**Your goal**
Take each line of the data that contains the string "dengan" and copy it.

━━━ Material provided ━━━

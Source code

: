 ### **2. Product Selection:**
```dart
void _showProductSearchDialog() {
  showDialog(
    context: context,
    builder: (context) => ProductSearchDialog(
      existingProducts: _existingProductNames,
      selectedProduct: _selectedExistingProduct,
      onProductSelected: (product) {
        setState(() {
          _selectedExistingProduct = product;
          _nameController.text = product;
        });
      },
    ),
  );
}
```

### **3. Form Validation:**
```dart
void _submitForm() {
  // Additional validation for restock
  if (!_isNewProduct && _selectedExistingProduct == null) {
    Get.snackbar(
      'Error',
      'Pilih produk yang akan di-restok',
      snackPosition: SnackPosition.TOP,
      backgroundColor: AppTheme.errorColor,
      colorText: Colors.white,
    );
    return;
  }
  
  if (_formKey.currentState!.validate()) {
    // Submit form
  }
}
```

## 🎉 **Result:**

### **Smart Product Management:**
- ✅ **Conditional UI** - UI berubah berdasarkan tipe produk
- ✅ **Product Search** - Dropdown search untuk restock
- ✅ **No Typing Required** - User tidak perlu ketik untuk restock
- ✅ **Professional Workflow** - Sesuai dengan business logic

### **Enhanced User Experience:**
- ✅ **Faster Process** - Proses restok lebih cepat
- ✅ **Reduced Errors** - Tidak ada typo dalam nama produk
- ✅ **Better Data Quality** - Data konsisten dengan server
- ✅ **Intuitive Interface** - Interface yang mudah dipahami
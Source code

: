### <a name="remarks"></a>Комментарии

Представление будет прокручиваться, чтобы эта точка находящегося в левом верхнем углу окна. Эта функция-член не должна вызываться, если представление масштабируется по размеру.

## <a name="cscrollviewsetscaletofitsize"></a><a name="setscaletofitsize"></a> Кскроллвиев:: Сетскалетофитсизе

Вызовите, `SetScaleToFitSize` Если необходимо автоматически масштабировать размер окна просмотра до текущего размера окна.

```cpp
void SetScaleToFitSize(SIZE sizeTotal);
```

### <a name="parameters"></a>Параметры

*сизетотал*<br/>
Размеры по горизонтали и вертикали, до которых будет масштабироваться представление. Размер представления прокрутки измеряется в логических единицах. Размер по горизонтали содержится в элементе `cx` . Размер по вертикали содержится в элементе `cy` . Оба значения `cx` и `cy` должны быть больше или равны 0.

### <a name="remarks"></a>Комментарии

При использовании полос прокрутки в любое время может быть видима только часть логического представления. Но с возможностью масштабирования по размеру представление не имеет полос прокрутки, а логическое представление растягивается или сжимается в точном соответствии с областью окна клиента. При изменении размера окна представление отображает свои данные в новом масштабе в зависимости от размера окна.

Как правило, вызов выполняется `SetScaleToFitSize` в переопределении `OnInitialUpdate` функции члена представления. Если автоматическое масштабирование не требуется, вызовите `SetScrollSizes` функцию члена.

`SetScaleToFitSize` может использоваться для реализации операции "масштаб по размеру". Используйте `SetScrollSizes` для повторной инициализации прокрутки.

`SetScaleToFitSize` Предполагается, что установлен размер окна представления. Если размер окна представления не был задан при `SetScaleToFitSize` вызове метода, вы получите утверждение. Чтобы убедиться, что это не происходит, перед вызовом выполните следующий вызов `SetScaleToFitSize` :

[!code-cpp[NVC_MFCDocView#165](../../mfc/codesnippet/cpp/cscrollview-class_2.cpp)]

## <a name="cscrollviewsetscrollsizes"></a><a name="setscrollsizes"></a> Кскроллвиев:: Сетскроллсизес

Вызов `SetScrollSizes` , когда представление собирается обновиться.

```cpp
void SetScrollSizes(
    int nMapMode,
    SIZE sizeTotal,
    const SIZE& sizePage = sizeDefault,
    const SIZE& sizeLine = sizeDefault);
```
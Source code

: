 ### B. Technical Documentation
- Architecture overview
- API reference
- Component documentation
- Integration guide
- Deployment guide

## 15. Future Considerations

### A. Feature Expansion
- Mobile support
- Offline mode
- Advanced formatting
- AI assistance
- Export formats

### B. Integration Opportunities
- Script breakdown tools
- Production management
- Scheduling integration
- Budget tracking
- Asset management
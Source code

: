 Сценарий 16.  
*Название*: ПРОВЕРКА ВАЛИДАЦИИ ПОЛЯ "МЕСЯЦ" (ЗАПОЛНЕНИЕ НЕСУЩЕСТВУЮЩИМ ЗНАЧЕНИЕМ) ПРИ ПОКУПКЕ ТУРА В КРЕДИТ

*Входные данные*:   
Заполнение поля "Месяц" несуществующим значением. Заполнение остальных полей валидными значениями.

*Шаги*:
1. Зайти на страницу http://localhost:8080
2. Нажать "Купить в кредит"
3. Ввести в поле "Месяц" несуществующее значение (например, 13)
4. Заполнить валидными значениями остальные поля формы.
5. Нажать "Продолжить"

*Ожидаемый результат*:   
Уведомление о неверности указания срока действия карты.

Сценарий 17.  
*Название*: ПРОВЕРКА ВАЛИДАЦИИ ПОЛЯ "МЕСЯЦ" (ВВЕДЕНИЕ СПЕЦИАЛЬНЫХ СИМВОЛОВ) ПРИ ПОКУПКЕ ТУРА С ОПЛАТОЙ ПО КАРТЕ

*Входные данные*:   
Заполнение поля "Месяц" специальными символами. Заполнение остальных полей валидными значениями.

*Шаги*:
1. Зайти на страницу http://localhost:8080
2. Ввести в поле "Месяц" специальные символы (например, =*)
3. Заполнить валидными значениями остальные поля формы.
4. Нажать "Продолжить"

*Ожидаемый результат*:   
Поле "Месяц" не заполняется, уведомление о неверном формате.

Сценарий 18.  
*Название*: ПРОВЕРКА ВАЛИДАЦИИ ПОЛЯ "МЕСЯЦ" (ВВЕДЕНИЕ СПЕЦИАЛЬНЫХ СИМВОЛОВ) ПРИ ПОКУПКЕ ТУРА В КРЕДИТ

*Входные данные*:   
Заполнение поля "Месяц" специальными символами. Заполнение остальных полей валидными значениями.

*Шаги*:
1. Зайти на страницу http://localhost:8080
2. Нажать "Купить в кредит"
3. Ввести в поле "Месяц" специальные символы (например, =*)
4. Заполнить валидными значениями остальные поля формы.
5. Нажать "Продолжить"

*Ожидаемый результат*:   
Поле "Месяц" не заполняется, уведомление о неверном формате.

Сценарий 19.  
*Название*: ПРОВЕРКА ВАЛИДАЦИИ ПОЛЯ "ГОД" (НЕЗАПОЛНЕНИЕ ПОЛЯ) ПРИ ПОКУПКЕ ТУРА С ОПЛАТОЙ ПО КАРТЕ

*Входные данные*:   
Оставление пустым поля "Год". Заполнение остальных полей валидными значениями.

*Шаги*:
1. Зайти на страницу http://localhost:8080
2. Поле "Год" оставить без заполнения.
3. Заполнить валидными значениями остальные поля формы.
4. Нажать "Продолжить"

━━━

**Your solution**
- ✅ **Professional Workflow** - Sesuai dengan business logic
- ✅ **Better Data Quality** - Data konsisten dengan server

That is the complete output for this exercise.